> PROBLEM
When a line of the records contains "marchandise", copy it.

> SOURCE MATERIAL
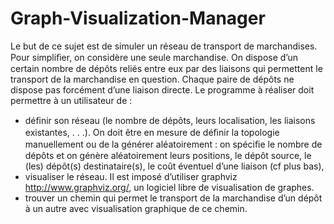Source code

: Graph-Visualization-Manager
===========================



Le but de ce sujet est de simuler un réseau de transport de marchandises. Pour simpliﬁer, on considère une seule marchandise. On dispose d’un certain nombre de dépôts reliés entre eux par des liaisons qui permettent le transport de la marchandise en question. Chaque paire de dépôts ne dispose pas forcément d’une liaison directe. Le programme à réaliser doit permettre à un utilisateur de :

 *  déﬁnir son réseau (le nombre de dépôts, leurs localisation, les liaisons existantes, . . .). On doit être en mesure de déﬁnir la topologie manuellement ou de la générer aléatoirement : on spéciﬁe le nombre de dépôts et on génère aléatoirement leurs positions, le dépôt source, le (les) dépôt(s) destinataire(s), le coût éventuel d’une liaison (cf plus bas),
 * visualiser le réseau. Il est imposé d’utiliser graphviz http://www.graphviz.org/, un logiciel libre de visualisation de graphes.
 * trouver un chemin qui permet le transport de la marchandise d’un dépôt à un autre avec visualisation graphique de ce chemin.
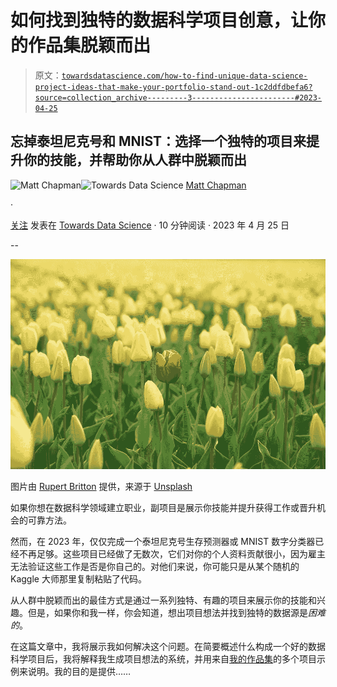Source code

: # 如何找到独特的数据科学项目创意，让你的作品集脱颖而出

> 原文：[`towardsdatascience.com/how-to-find-unique-data-science-project-ideas-that-make-your-portfolio-stand-out-1c2ddfdbefa6?source=collection_archive---------3-----------------------#2023-04-25`](https://towardsdatascience.com/how-to-find-unique-data-science-project-ideas-that-make-your-portfolio-stand-out-1c2ddfdbefa6?source=collection_archive---------3-----------------------#2023-04-25)

## 忘掉泰坦尼克号和 MNIST：选择一个独特的项目来提升你的技能，并帮助你从人群中脱颖而出

[](https://medium.com/@mattchapmanmsc?source=post_page-----1c2ddfdbefa6--------------------------------)![Matt Chapman](https://medium.com/@mattchapmanmsc?source=post_page-----1c2ddfdbefa6--------------------------------)[](https://towardsdatascience.com/?source=post_page-----1c2ddfdbefa6--------------------------------)![Towards Data Science](https://towardsdatascience.com/?source=post_page-----1c2ddfdbefa6--------------------------------) [Matt Chapman](https://medium.com/@mattchapmanmsc?source=post_page-----1c2ddfdbefa6--------------------------------)

·

[关注](https://medium.com/m/signin?actionUrl=https%3A%2F%2Fmedium.com%2F_%2Fsubscribe%2Fuser%2Fbf7d13fc53db&operation=register&redirect=https%3A%2F%2Ftowardsdatascience.com%2Fhow-to-find-unique-data-science-project-ideas-that-make-your-portfolio-stand-out-1c2ddfdbefa6&user=Matt+Chapman&userId=bf7d13fc53db&source=post_page-bf7d13fc53db----1c2ddfdbefa6---------------------post_header-----------) 发表在 [Towards Data Science](https://towardsdatascience.com/?source=post_page-----1c2ddfdbefa6--------------------------------) · 10 分钟阅读 · 2023 年 4 月 25 日[](https://medium.com/m/signin?actionUrl=https%3A%2F%2Fmedium.com%2F_%2Fvote%2Ftowards-data-science%2F1c2ddfdbefa6&operation=register&redirect=https%3A%2F%2Ftowardsdatascience.com%2Fhow-to-find-unique-data-science-project-ideas-that-make-your-portfolio-stand-out-1c2ddfdbefa6&user=Matt+Chapman&userId=bf7d13fc53db&source=-----1c2ddfdbefa6---------------------clap_footer-----------)

--

[](https://medium.com/m/signin?actionUrl=https%3A%2F%2Fmedium.com%2F_%2Fbookmark%2Fp%2F1c2ddfdbefa6&operation=register&redirect=https%3A%2F%2Ftowardsdatascience.com%2Fhow-to-find-unique-data-science-project-ideas-that-make-your-portfolio-stand-out-1c2ddfdbefa6&source=-----1c2ddfdbefa6---------------------bookmark_footer-----------)![](img/8acc2da543f9f5156dc66ac5f663a080.png)

图片由 [Rupert Britton](https://unsplash.com/@rupert_britton) 提供，来源于 [Unsplash](https://unsplash.com/photos/l37N7a1lL6w)

如果你想在数据科学领域建立职业，副项目是展示你技能并提升获得工作或晋升机会的可靠方法。

然而，在 2023 年，仅仅完成一个泰坦尼克号生存预测器或 MNIST 数字分类器已经不再足够。这些项目已经做了无数次，它们对你的个人资料贡献很小，因为雇主无法验证这些工作是否是你自己的。对他们来说，你可能只是从某个随机的 Kaggle 大师那里复制粘贴了代码。

从人群中脱颖而出的最佳方式是通过一系列独特、有趣的项目来展示你的技能和兴趣。但是，如果你和我一样，你会知道，想出项目想法并找到独特的数据源是*困难的*。

在这篇文章中，我将展示我如何解决这个问题。在简要概述什么构成一个好的数据科学项目后，我将解释我生成项目想法的系统，并用来自[我的作品集](https://medium.com/towards-data-science/the-portfolio-that-got-me-a-data-scientist-job-513cc821bfe4)的多个项目示例来说明。我的目的是提供……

> EXPECTED ANSWER
Le but de ce sujet est de simuler un réseau de transport de marchandises. Pour simpliﬁer, on considère une seule marchandise. On dispose d’un certain nombre de dépôts reliés entre eux par des liaisons qui permettent le transport de la marchandise en question. Chaque paire de dépôts ne dispose pas forcément d’une liaison directe. Le programme à réaliser doit permettre à un utilisateur de :
 * trouver un chemin qui permet le transport de la marchandise d’un dépôt à un autre avec visualisation graphique de ce chemin.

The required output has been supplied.